In the 1960s, with old quotas on immigration from Asian countries abandoned, the Asian American population quickly expanded. Then in the 1970s, with the popularity of Maxine Hong Kingston's National Book Critics Circle Award-winning memoir, Woman Warrior (1976), interest in the lives and literature of Asian Americans began to blossom. Ten years later, Amy Tan's novel The Joy Luck Club (1989) and subsequent movie broadened the scope.

Today there is a national writers' organization devoted to Asian American authors; most colleges offer courses in Asian American studies; and burgeoning sales in literature and memoirs by Asian Americans are encouraging Asian American authors to widen their scopes and offer works not just on the topics of immigration and assimilation but also on themes of love or on everyday occurrences such as those in David Wong Louie's novel The Barbarians Are Coming (2000) about a Connecticut ladies' club.

Movies with Asian American Themes

Hwang has stated that many of his childhood images of Asian American models came to him through the movies. Such productions as the Charlie Chan movies, which were made during the 1930s and starred non-Chinese actors in the main role, portrayed a somewhat witty detective who often resorted to the quoting of pithy Chinese proverbs. Although Chan was a likeable character, Dr. Fu Manchu, an evil Asian crime lord created in the 1960s, was not. Hwang has said that he was often embarrassed by these mid-century movie characters.

COMPARE & CONTRAST

  • 1980s: Up from 1.5 million in the 1970s, the Asian American population starts out at nearly 3.7 million in 1980, a figure that almost doubled through the remainder of the decade.
    Today: The Asian American population is over 10 million people.
  • 1980s: Amy Tan's success with her novel The Joy Luck Club (1989) and subsequent movie of the same name popularizes literary works by Asian American authors.
    Today: Many prominent Chinese Americans are leaders in the fields of politics, computer technology, medicine, and the arts. Dr. David Ho, Time magazine's Man of the Year, is honored for his research into the AIDs epidemic. While in the arts, Yo-Yo Ma enthralls audiences with his ten-time Grammy-winning performances on the cello.
  • 1980s: Mao Zadong's Cultural Revolution is officially proclaimed a catastrophe as China undergoes substantial political reform with Hua Guofeng, a protege of Mao, being replaced as premier by reformist Sichuan party chief Zhao Ziyang.
    Today: As unemployment figures soar in China, their officials search for ways to keep tabs on social unrest.

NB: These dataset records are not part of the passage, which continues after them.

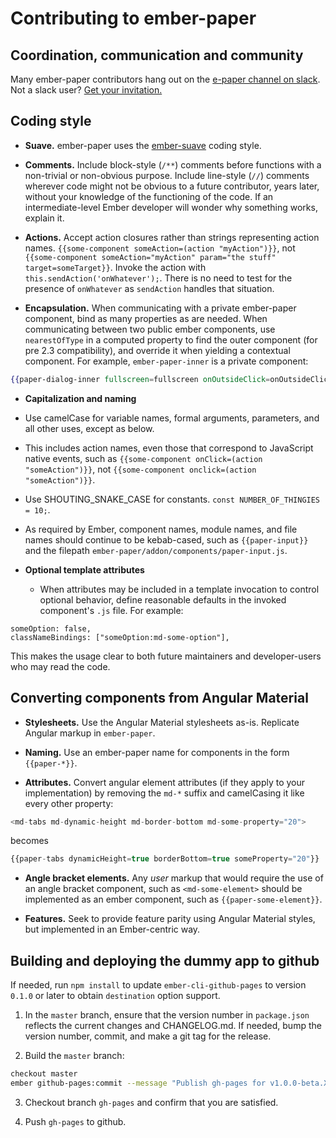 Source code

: # Contributing to ember-paper

## Coordination, communication and community

Many ember-paper contributors hang out on the [e-paper channel on slack](https://embercommunity.slack.com/messages/e-paper/). Not a slack user? [Get your invitation.](https://ember-community-slackin.herokuapp.com/)

## Coding style

* **Suave.** ember-paper uses the [ember-suave](https://github.com/DockYard/ember-suave) coding style.

* **Comments.** Include block-style (`/**`) comments before  functions with a non-trivial or non-obvious purpose. Include line-style (`//`) comments wherever code might not be obvious to a future contributor, years later, without your knowledge of the functioning of the code. If an intermediate-level Ember developer will wonder why something works, explain it.

* **Actions.** Accept action closures rather than strings representing action names.
`{{some-component someAction=(action "myAction")}}`, not `{{some-component someAction="myAction" param="the stuff" target=someTarget}}`. Invoke the action with `this.sendAction('onWhatever');`. There is no need to test for the presence of `onWhatever` as `sendAction` handles that situation.

* **Encapsulation.** When communicating with a private ember-paper component, bind as many properties as are needed.
When communicating between two public ember components, use `nearestOfType` in a computed property to find the outer component (for pre 2.3 compatibility), and override it when yielding a contextual component.
For example, `ember-paper-inner` is a private component:
```hbs
{{paper-dialog-inner fullscreen=fullscreen onOutsideClick=onOutsideClick}}
```

* **Capitalization and naming**

 * Use camelCase for variable names, formal arguments, parameters, and all other uses, except as below.

 * This includes action names, even those that correspond to JavaScript native events, such as
`{{some-component onClick=(action "someAction")}}`, not `{{some-component onclick=(action "someAction")}}`.

 * Use SHOUTING_SNAKE_CASE for constants. `const NUMBER_OF_THINGIES = 10;`.

 * As required by Ember, component names, module names, and file names should continue to be kebab-cased, such as
`{{paper-input}}` and the filepath `ember-paper/addon/components/paper-input.js`.

* **Optional template attributes**

  * When attributes may be included in a template invocation to control optional behavior, define reasonable defaults in the invoked component's `.js` file. For example:
```
someOption: false,
classNameBindings: ["someOption:md-some-option"],
```
This makes the usage clear to both future maintainers and developer-users who may read the code.

## Converting components from Angular Material

* **Stylesheets.** Use the Angular Material stylesheets as-is. Replicate Angular markup in `ember-paper`.

* **Naming.** Use an ember-paper name for components in the form `{{paper-*}}`.

* **Attributes.** Convert angular element attributes (if they apply to your implementation) by removing the `md-*` suffix and camelCasing it like every other property:
```javascript
<md-tabs md-dynamic-height md-border-bottom md-some-property="20">
```
becomes
```javascript
{{paper-tabs dynamicHeight=true borderBottom=true someProperty="20"}}
```
* **Angle bracket elements.** Any *user* markup that would require the use of an angle bracket component, such as
`<md-some-element>` should be implemented as an ember component, such as `{{paper-some-element}}`.

* **Features.** Seek to provide feature parity using Angular Material styles, but implemented in an Ember-centric way.

## Building and deploying the dummy app to github

If needed, run `npm install` to update `ember-cli-github-pages` to version `0.1.0` or later to obtain `destination` option support.

1. In the `master` branch, ensure that the version number in `package.json` reflects the current changes and CHANGELOG.md. If needed, bump the version number, commit, and make a git tag for the release.

2. Build the `master` branch:
```bash
checkout master
ember github-pages:commit --message "Publish gh-pages for v1.0.0-beta.X"
```

3. Checkout branch `gh-pages` and confirm that you are satisfied.

4. Push `gh-pages` to github.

Movies with Chinese themes took another turn in the 1970s, with the production of martial arts driven movies, especially those starring Bruce Lee, such as his Enter the Dragon (1973). Amy Tan's movie, The Joy Luck Club (1993), based on her novel, which enjoyed seventy-five weeks on the New York Times's best-selling list, marked a new interest in Asian American people not as stereotypes of themselves but as real people dealing with genuine problems as they adjust to life in the States. Although movies with Chinese themes are still not prolific, the quality of such movies are changing, as witnessed with the production of Crouching Tiger, Hidden Dragon (2000), which went on to win four Academy Awards.

Politics in China during the Mid-Twentieth Century

Hwang's father, Henry Yuan Hwang, left his native Shanghai, China, in the late 1940s, because of the communist takeover of his country. Prior to the communist takeover, parts of China had been controlled by Britain, Portugal, and Japan. After their support of the Allies during World War I, China had been promised that their land would be returned to them; however, it was not. In reaction to the broken promise, about three thousand students held a protest in Tiananmen Square on May 4, 1919, and this event became known as the beginning of the nationalist movement. In 1925, Chiang Kaishek took over the leadership of the fledgling Nationalist Party and began to unify the southern portion of China, massacring communists along the way. One young communist who was able to avoid being murdered was Mao Zadong, who would later become a powerful communist leader. The nationalists were making very successful strides in ridding the country of communists until Japan decided to invade Manchuria in 1937. With this invasion, the nationalist armies had to turn their attention to the Japanese, who were massacring large portions of the Chinese population.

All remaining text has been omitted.